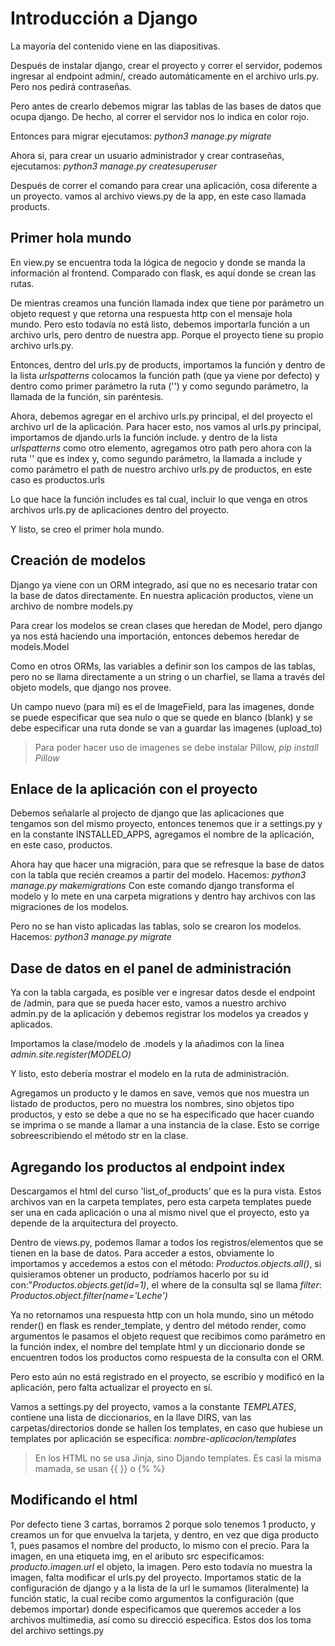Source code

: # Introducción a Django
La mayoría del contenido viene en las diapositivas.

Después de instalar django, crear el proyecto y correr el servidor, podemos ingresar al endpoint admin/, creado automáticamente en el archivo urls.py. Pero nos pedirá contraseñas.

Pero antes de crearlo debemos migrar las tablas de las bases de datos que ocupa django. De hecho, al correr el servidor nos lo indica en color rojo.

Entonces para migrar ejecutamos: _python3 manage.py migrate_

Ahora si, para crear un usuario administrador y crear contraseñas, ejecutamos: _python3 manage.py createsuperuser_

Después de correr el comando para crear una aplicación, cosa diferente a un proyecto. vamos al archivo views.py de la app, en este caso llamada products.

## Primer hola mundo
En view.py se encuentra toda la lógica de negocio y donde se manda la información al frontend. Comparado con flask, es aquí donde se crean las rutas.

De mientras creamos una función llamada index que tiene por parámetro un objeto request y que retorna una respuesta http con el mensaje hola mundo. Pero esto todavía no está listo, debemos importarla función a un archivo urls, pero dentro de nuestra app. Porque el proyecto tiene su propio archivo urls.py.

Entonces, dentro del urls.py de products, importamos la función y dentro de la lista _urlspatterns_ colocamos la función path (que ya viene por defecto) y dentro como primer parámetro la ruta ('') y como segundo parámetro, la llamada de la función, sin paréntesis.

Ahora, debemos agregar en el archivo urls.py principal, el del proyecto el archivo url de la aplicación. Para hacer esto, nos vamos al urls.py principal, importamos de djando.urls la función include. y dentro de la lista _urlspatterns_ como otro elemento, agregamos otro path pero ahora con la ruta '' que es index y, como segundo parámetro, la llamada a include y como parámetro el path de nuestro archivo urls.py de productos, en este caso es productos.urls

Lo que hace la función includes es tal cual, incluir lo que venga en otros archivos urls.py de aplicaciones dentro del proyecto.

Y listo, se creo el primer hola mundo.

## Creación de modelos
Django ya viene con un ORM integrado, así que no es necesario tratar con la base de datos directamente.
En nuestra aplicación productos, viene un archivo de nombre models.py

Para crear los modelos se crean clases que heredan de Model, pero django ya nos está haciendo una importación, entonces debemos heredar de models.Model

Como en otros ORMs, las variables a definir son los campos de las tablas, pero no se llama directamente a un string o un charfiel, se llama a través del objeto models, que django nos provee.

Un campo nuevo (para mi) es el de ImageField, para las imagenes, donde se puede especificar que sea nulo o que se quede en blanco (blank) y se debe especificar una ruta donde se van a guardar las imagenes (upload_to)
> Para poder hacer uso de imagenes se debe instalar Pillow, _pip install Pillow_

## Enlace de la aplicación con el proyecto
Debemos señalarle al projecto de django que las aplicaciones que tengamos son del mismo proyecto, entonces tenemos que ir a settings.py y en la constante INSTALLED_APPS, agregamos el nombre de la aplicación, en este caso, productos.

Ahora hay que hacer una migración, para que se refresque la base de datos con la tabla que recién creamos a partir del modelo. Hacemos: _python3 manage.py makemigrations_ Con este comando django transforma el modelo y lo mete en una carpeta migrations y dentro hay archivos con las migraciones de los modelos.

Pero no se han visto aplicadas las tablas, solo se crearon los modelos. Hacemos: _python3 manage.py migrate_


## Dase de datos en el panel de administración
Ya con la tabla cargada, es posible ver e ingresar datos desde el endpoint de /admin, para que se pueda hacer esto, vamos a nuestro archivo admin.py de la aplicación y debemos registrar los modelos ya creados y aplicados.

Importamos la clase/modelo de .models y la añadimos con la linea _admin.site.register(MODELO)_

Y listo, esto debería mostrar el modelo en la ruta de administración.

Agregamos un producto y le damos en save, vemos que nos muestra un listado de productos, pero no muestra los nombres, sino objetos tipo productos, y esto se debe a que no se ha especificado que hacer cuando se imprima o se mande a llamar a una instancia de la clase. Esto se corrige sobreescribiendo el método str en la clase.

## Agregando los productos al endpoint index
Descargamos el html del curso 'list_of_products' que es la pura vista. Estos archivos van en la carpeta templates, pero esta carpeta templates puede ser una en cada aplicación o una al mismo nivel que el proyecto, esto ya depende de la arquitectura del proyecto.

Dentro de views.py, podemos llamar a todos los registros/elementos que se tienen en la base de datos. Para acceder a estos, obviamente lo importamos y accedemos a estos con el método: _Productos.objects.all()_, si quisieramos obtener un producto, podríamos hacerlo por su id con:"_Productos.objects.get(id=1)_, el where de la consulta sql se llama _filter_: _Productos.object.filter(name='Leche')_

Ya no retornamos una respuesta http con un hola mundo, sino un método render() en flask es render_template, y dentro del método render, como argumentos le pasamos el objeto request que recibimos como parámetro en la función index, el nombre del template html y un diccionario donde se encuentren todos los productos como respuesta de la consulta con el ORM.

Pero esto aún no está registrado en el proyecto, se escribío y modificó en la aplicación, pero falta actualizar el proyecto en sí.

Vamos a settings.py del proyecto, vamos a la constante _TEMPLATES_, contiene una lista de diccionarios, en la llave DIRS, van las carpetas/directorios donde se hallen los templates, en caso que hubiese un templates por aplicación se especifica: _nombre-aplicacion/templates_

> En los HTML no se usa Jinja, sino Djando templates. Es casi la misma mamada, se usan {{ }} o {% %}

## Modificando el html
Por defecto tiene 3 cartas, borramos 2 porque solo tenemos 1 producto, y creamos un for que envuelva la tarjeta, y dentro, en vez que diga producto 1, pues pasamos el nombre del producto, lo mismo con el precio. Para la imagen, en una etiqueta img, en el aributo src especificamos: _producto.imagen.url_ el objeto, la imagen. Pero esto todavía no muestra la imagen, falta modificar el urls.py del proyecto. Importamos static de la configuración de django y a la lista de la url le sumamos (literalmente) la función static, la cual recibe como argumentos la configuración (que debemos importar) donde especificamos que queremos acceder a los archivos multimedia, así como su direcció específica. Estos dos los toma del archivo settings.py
# # #
**WHAT YOU NEED TO DO**.
For the entries above, return an exact copy that omits the images.

**RESPONSE BOX**.
Source code

: # Introducción a Django
La mayoría del contenido viene en las diapositivas.

Después de instalar django, crear el proyecto y correr el servidor, podemos ingresar al endpoint admin/, creado automáticamente en el archivo urls.py. Pero nos pedirá contraseñas.

Pero antes de crearlo debemos migrar las tablas de las bases de datos que ocupa django. De hecho, al correr el servidor nos lo indica en color rojo.

Entonces para migrar ejecutamos: _python3 manage.py migrate_

Ahora si, para crear un usuario administrador y crear contraseñas, ejecutamos: _python3 manage.py createsuperuser_

Después de correr el comando para crear una aplicación, cosa diferente a un proyecto. vamos al archivo views.py de la app, en este caso llamada products.

## Primer hola mundo
En view.py se encuentra toda la lógica de negocio y donde se manda la información al frontend. Comparado con flask, es aquí donde se crean las rutas.

De mientras creamos una función llamada index que tiene por parámetro un objeto request y que retorna una respuesta http con el mensaje hola mundo. Pero esto todavía no está listo, debemos importarla función a un archivo urls, pero dentro de nuestra app. Porque el proyecto tiene su propio archivo urls.py.

Entonces, dentro del urls.py de products, importamos la función y dentro de la lista _urlspatterns_ colocamos la función path (que ya viene por defecto) y dentro como primer parámetro la ruta ('') y como segundo parámetro, la llamada de la función, sin paréntesis.

Ahora, debemos agregar en el archivo urls.py principal, el del proyecto el archivo url de la aplicación. Para hacer esto, nos vamos al urls.py principal, importamos de djando.urls la función include. y dentro de la lista _urlspatterns_ como otro elemento, agregamos otro path pero ahora con la ruta '' que es index y, como segundo parámetro, la llamada a include y como parámetro el path de nuestro archivo urls.py de productos, en este caso es productos.urls

Lo que hace la función includes es tal cual, incluir lo que venga en otros archivos urls.py de aplicaciones dentro del proyecto.

Y listo, se creo el primer hola mundo.

## Creación de modelos
Django ya viene con un ORM integrado, así que no es necesario tratar con la base de datos directamente.
En nuestra aplicación productos, viene un archivo de nombre models.py

Para crear los modelos se crean clases que heredan de Model, pero django ya nos está haciendo una importación, entonces debemos heredar de models.Model

Como en otros ORMs, las variables a definir son los campos de las tablas, pero no se llama directamente a un string o un charfiel, se llama a través del objeto models, que django nos provee.

Un campo nuevo (para mi) es el de ImageField, para las imagenes, donde se puede especificar que sea nulo o que se quede en blanco (blank) y se debe especificar una ruta donde se van a guardar las imagenes (upload_to)
> Para poder hacer uso de imagenes se debe instalar Pillow, _pip install Pillow_

## Enlace de la aplicación con el proyecto
Debemos señalarle al projecto de django que las aplicaciones que tengamos son del mismo proyecto, entonces tenemos que ir a settings.py y en la constante INSTALLED_APPS, agregamos el nombre de la aplicación, en este caso, productos.

Ahora hay que hacer una migración, para que se refresque la base de datos con la tabla que recién creamos a partir del modelo. Hacemos: _python3 manage.py makemigrations_ Con este comando django transforma el modelo y lo mete en una carpeta migrations y dentro hay archivos con las migraciones de los modelos.

Pero no se han visto aplicadas las tablas, solo se crearon los modelos. Hacemos: _python3 manage.py migrate_


## Dase de datos en el panel de administración
Ya con la tabla cargada, es posible ver e ingresar datos desde el endpoint de /admin, para que se pueda hacer esto, vamos a nuestro archivo admin.py de la aplicación y debemos registrar los modelos ya creados y aplicados.

Importamos la clase/modelo de .models y la añadimos con la linea _admin.site.register(MODELO)_

Y listo, esto debería mostrar el modelo en la ruta de administración.

Agregamos un producto y le damos en save, vemos que nos muestra un listado de productos, pero no muestra los nombres, sino objetos tipo productos, y esto se debe a que no se ha especificado que hacer cuando se imprima o se mande a llamar a una instancia de la clase. Esto se corrige sobreescribiendo el método str en la clase.

## Agregando los productos al endpoint index
Descargamos el html del curso 'list_of_products' que es la pura vista. Estos archivos van en la carpeta templates, pero esta carpeta templates puede ser una en cada aplicación o una al mismo nivel que el proyecto, esto ya depende de la arquitectura del proyecto.

Dentro de views.py, podemos llamar a todos los registros/elementos que se tienen en la base de datos. Para acceder a estos, obviamente lo importamos y accedemos a estos con el método: _Productos.objects.all()_, si quisieramos obtener un producto, podríamos hacerlo por su id con:"_Productos.objects.get(id=1)_, el where de la consulta sql se llama _filter_: _Productos.object.filter(name='Leche')_

Ya no retornamos una respuesta http con un hola mundo, sino un método render() en flask es render_template, y dentro del método render, como argumentos le pasamos el objeto request que recibimos como parámetro en la función index, el nombre del template html y un diccionario donde se encuentren todos los productos como respuesta de la consulta con el ORM.

Pero esto aún no está registrado en el proyecto, se escribío y modificó en la aplicación, pero falta actualizar el proyecto en sí.

Vamos a settings.py del proyecto, vamos a la constante _TEMPLATES_, contiene una lista de diccionarios, en la llave DIRS, van las carpetas/directorios donde se hallen los templates, en caso que hubiese un templates por aplicación se especifica: _nombre-aplicacion/templates_

> En los HTML no se usa Jinja, sino Djando templates. Es casi la misma mamada, se usan {{ }} o {% %}

## Modificando el html
Por defecto tiene 3 cartas, borramos 2 porque solo tenemos 1 producto, y creamos un for que envuelva la tarjeta, y dentro, en vez que diga producto 1, pues pasamos el nombre del producto, lo mismo con el precio. Para la imagen, en una etiqueta img, en el aributo src especificamos: _producto.imagen.url_ el objeto, la imagen. Pero esto todavía no muestra la imagen, falta modificar el urls.py del proyecto. Importamos static de la configuración de django y a la lista de la url le sumamos (literalmente) la función static, la cual recibe como argumentos la configuración (que debemos importar) donde especificamos que queremos acceder a los archivos multimedia, así como su direcció específica. Estos dos los toma del archivo settings.py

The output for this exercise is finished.